After sleep time I negotiated the nappy changes and sat on the floor to play with her. She is not walking yet, but has a very speedy crawling technique which propels her forward at great speed. She enjoyed poking her fingers in the electric sockets and pulling books off shelves she can reach. I decided to hang out some washing and soon realised that this is difficult to do with one arm, as I needed to hold onto her to stop her crawling off into the mud. Hmm. Then a walk in the pusher, a highly technical innovative invention that costs a fortune and requires a university degree to assemble and then secure the child into the highly advanced seat belt. After a bit of puffing and sweating and reading the instructions, I managed it and pushed her off for a walk, just as it started to rain. By this time, I was tired and starting to flag. We gave up on the walk and went back inside where I managed to release her from the pusher and she proceeded to kindly rearrange a cupboard which needed sorting out. She seemed to enjoy the dry sushi seaweed and I’m sure it will create an interesting nappy tomorrow. I was starting to look at the clock by then and counting down the minutes till Mum and Dad arrived home.

We enjoyed some more cuddles and playtime, as my knees creaked from being on the floor and my back ached from my attempts to assemble both the portacot and the pram. But then, joy joy, I hear a car arrive and rescue comes. Mum and dad have returned and baby Cherri is happy to see them. I give her a big cuddle goodbye because I really do love her.
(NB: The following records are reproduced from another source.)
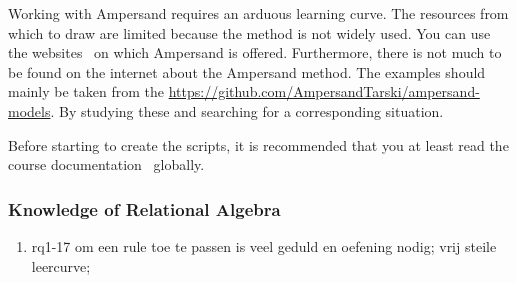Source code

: Working with Ampersand requires an arduous learning curve.
The resources from which to draw are limited because the method is not widely used.
You can use the websites~\footnotemark{} on which Ampersand is offered.
Furthermore, there is not much to be found on the internet about the Ampersand method.
The examples should mainly be taken from the \url{https://github.com/AmpersandTarski/ampersand-models}.
By studying these and searching for a corresponding situation.

Before starting to create the scripts, it is recommended that you at least read the course documentation~ globally.



\subsubsection{Knowledge of Relational Algebra}
\begin{comment}
plaats hier de afgehandelde items.
\end{comment}

\begin{enumerate}
    \item rq1-17 om een rule toe te passen is veel geduld en oefening nodig; vrij steile leercurve; 
\end{enumerate}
I returned the knick knacks to their correct places, put the photos back on the fridge, vacuumed up the crumbs and put the coffee table back in place. Phew. I had a bit of a lie down on the couch before attempting to partly deconstruct the portacot which in spite of looking at the video, I could not get to flatten – so in a frustrated rage I dragged the sucker out of the house and onto the veranda to get it out of the way. All day it mocked me, looking like a maimed pterodactyl in its death throes. I decided I could decorate it with pot plants if I couldn’t get it back in its bag. My dear friend patiently turned up to give me lessons again, but I was so tired and my back hurt that I did’t really understand or take it in, so I live in fear of never understanding this essential piece of information. It took me the rest of the day to rest in order to get over having the baby come to visit. I’m going to have a nanna nap and listen to baby Brahms!

Tell us, what is it like when your grandchildren visit?